───── EXERCISE INPUT

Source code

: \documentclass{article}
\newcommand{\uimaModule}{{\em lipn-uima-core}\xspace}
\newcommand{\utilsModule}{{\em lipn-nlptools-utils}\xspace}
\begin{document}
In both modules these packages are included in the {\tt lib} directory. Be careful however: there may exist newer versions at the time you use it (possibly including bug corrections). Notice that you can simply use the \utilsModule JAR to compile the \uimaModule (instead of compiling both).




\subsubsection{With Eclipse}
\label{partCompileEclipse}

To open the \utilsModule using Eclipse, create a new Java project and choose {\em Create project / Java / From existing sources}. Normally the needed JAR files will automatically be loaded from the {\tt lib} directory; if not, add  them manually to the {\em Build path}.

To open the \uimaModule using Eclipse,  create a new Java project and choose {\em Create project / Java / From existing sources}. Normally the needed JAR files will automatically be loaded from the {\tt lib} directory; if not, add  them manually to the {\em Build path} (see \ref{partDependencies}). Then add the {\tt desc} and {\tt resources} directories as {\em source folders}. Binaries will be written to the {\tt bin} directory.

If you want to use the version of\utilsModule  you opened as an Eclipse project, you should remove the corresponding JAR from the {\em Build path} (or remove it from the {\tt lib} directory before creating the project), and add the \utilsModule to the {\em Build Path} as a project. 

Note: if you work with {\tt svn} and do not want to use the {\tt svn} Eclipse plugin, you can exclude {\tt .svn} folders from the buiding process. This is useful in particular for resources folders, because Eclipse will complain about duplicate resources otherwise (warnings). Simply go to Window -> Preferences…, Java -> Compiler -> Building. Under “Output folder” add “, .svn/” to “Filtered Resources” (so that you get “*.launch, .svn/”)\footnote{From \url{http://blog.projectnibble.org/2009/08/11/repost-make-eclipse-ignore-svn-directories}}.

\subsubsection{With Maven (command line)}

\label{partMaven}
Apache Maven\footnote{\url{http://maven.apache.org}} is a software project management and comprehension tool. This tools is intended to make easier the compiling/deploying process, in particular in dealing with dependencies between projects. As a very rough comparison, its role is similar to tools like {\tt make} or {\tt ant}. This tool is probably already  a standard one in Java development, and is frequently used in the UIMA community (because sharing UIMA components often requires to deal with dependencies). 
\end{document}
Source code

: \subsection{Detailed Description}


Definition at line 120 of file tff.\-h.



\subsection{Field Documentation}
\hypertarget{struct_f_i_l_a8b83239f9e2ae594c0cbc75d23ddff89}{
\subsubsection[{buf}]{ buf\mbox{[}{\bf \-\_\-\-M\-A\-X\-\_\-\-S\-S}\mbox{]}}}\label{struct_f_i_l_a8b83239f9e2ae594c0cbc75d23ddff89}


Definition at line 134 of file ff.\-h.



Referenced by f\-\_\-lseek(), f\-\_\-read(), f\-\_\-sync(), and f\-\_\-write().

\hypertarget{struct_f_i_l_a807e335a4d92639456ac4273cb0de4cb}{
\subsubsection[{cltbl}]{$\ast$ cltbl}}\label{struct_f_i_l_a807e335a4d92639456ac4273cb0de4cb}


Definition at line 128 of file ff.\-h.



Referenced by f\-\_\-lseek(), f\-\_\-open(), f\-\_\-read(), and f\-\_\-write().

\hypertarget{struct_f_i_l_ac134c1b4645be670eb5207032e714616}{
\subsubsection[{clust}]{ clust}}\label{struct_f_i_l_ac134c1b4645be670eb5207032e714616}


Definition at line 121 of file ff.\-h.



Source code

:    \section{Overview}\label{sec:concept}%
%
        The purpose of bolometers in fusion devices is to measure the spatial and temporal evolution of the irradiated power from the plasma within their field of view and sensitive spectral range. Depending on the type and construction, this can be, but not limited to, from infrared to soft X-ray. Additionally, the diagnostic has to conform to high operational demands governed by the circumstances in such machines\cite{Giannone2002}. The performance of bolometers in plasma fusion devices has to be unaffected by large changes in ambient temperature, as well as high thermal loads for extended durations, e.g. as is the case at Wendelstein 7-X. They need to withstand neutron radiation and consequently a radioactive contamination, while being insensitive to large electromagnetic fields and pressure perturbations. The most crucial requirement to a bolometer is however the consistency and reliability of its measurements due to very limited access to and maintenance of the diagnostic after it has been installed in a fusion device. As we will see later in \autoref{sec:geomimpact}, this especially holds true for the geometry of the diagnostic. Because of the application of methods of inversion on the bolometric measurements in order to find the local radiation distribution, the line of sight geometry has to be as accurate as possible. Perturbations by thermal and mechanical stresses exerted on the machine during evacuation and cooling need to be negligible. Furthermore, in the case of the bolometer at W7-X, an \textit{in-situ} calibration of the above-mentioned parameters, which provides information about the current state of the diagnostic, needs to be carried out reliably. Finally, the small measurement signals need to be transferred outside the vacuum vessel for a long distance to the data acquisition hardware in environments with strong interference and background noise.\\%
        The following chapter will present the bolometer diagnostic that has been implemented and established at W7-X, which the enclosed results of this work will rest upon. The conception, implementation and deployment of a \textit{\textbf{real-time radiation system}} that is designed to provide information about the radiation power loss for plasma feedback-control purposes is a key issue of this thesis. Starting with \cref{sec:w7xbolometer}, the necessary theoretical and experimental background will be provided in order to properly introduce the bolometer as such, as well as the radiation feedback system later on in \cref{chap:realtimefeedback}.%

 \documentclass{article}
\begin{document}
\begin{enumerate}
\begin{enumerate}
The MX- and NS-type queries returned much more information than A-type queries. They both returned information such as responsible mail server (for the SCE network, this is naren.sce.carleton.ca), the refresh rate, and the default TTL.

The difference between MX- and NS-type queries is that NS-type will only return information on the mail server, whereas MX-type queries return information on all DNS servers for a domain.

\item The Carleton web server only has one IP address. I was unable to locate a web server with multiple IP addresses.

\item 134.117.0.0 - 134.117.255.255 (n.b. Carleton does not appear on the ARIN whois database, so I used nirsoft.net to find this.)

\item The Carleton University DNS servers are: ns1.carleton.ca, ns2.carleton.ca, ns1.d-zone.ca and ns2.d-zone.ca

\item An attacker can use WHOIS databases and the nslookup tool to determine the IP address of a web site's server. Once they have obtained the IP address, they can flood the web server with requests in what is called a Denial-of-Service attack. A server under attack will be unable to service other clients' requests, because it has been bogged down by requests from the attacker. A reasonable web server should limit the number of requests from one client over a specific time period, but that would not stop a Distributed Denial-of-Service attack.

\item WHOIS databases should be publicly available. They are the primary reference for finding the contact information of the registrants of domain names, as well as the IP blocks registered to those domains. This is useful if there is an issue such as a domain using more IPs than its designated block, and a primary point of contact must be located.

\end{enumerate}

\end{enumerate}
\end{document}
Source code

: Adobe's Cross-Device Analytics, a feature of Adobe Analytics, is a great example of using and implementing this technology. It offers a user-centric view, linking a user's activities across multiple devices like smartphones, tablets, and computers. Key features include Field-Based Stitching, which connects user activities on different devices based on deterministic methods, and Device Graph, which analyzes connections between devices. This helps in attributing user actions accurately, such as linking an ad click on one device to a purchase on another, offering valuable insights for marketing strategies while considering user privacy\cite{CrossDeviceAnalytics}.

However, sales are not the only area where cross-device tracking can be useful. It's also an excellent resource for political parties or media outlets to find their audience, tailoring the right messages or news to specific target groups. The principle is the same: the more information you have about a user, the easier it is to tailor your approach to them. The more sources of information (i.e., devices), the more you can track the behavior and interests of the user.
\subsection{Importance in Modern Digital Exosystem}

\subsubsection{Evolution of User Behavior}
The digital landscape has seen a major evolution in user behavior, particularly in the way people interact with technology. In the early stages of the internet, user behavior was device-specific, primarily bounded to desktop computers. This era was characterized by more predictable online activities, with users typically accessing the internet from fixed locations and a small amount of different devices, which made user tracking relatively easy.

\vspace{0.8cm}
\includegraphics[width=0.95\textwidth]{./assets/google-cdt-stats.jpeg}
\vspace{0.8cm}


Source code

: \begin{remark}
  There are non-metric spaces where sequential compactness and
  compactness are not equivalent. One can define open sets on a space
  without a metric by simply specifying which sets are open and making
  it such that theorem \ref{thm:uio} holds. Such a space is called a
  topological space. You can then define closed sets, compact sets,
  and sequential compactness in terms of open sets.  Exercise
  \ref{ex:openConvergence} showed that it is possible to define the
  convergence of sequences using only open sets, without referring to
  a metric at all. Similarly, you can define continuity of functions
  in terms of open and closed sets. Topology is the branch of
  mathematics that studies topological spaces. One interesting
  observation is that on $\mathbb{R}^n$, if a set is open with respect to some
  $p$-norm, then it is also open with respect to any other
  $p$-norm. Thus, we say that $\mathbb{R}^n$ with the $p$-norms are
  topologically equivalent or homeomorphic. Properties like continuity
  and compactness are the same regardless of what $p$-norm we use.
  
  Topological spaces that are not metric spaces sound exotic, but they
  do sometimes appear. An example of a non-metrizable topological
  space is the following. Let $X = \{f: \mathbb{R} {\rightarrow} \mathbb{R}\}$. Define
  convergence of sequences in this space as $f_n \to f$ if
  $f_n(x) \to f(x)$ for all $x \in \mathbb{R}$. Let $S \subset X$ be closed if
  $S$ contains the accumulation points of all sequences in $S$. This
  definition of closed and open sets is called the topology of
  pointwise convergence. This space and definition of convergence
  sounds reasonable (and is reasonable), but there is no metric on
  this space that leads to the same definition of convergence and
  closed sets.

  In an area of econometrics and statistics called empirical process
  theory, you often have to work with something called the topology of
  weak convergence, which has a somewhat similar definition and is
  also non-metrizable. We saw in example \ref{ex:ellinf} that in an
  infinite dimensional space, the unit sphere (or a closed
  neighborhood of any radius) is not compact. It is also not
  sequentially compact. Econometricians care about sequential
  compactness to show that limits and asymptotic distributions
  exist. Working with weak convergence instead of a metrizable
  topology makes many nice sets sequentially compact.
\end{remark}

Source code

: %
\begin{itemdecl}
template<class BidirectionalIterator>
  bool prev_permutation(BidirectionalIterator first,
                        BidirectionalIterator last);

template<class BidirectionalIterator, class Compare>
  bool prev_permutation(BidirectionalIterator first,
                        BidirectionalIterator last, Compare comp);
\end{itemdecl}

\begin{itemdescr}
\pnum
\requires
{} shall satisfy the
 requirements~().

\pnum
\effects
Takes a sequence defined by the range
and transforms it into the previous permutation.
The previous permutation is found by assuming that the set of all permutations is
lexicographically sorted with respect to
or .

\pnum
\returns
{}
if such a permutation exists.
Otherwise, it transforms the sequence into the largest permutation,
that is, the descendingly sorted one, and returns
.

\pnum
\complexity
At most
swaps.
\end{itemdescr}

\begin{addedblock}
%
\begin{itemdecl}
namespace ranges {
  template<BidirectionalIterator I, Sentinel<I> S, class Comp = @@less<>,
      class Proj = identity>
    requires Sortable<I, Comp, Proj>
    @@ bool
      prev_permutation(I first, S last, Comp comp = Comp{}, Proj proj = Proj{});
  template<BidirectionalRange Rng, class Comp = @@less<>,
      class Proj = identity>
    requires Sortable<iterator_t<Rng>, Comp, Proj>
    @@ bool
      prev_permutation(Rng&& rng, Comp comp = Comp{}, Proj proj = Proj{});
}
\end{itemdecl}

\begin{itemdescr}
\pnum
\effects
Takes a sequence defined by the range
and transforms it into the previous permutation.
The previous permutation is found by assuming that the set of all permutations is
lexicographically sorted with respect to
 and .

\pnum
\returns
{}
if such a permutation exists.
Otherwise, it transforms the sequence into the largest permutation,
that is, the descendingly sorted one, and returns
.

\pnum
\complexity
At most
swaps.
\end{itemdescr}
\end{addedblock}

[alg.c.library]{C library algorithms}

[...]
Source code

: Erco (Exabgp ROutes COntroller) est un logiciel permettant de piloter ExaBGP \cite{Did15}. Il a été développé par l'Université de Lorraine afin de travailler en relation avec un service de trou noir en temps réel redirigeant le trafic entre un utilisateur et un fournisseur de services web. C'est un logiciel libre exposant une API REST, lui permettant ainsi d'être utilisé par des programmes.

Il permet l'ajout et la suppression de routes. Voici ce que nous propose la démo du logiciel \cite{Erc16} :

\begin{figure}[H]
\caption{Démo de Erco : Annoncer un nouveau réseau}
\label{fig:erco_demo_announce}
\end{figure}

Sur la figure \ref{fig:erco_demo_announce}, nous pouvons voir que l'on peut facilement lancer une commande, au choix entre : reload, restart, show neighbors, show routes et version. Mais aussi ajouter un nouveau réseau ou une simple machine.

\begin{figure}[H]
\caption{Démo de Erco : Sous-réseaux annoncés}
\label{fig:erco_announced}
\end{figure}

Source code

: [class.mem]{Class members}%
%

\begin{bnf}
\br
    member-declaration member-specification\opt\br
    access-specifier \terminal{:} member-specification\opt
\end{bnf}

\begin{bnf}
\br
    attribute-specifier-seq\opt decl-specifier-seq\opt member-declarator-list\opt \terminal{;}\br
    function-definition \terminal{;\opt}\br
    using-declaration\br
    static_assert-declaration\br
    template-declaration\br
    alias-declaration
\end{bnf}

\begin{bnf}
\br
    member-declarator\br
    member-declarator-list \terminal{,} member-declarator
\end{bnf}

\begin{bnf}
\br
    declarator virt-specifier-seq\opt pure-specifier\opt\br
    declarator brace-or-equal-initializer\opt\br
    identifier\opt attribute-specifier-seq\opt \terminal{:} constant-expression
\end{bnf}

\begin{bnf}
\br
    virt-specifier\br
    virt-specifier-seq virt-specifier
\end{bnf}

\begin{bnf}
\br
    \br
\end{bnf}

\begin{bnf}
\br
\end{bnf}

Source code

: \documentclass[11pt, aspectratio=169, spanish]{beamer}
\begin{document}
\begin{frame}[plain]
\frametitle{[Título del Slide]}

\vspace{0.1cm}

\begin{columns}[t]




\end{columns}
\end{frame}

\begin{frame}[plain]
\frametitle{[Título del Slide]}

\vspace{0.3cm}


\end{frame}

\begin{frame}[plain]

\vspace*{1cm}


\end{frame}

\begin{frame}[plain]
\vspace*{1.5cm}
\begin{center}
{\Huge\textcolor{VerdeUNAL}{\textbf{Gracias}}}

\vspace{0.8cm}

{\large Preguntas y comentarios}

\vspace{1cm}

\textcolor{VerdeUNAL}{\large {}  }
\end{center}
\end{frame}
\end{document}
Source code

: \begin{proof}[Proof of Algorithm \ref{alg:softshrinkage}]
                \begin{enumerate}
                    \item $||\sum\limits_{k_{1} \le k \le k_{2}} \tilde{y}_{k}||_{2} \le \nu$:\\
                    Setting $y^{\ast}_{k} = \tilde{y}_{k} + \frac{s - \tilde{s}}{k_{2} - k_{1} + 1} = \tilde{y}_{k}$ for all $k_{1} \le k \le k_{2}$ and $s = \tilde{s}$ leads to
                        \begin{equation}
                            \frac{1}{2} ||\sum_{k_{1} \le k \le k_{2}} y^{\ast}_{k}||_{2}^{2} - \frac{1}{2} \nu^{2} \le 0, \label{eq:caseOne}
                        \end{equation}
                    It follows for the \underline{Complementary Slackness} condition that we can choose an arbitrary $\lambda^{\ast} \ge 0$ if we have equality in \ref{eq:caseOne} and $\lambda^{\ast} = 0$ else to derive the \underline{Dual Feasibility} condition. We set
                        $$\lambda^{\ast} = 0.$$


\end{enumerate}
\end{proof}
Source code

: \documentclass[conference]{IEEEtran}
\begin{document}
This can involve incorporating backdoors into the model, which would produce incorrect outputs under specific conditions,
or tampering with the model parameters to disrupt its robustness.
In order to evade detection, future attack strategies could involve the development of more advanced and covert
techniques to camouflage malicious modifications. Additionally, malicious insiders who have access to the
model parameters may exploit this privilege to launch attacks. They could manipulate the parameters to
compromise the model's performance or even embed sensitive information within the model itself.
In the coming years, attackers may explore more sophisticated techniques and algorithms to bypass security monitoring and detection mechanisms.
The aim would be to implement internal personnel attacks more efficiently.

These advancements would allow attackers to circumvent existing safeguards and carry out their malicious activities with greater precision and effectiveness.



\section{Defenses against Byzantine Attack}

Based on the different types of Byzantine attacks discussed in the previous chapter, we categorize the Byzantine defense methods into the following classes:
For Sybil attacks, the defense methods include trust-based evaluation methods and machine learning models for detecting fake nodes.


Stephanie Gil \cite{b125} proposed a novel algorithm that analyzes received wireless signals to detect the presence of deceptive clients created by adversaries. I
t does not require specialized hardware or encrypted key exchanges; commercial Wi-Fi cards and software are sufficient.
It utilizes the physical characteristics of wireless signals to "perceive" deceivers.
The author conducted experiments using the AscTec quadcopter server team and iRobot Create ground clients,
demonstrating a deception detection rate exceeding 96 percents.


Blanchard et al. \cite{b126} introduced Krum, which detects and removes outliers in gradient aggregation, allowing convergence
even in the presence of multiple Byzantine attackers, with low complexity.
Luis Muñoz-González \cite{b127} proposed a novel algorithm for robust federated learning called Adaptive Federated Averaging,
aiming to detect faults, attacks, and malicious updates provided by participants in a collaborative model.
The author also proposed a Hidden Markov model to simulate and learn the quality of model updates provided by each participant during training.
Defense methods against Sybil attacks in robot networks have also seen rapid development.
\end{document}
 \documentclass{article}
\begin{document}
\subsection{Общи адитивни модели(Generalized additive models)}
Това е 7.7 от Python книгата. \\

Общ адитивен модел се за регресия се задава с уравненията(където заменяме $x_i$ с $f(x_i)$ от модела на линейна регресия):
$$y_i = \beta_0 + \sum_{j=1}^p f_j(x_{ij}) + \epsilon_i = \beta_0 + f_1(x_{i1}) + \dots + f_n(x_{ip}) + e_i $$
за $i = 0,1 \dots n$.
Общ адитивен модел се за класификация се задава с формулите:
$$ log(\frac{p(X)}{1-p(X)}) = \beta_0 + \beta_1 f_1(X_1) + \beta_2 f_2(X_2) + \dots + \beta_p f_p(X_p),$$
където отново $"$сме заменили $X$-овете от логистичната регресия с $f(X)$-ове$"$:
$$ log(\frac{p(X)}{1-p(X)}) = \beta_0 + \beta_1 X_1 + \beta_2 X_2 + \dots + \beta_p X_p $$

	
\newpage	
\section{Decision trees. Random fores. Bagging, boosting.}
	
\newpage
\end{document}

──────────

**PROBLEM STATEMENT:** Please state how many lines of the entries above include the string "vspace", giving the number and nothing more.

**RESPONSE BOX:** 8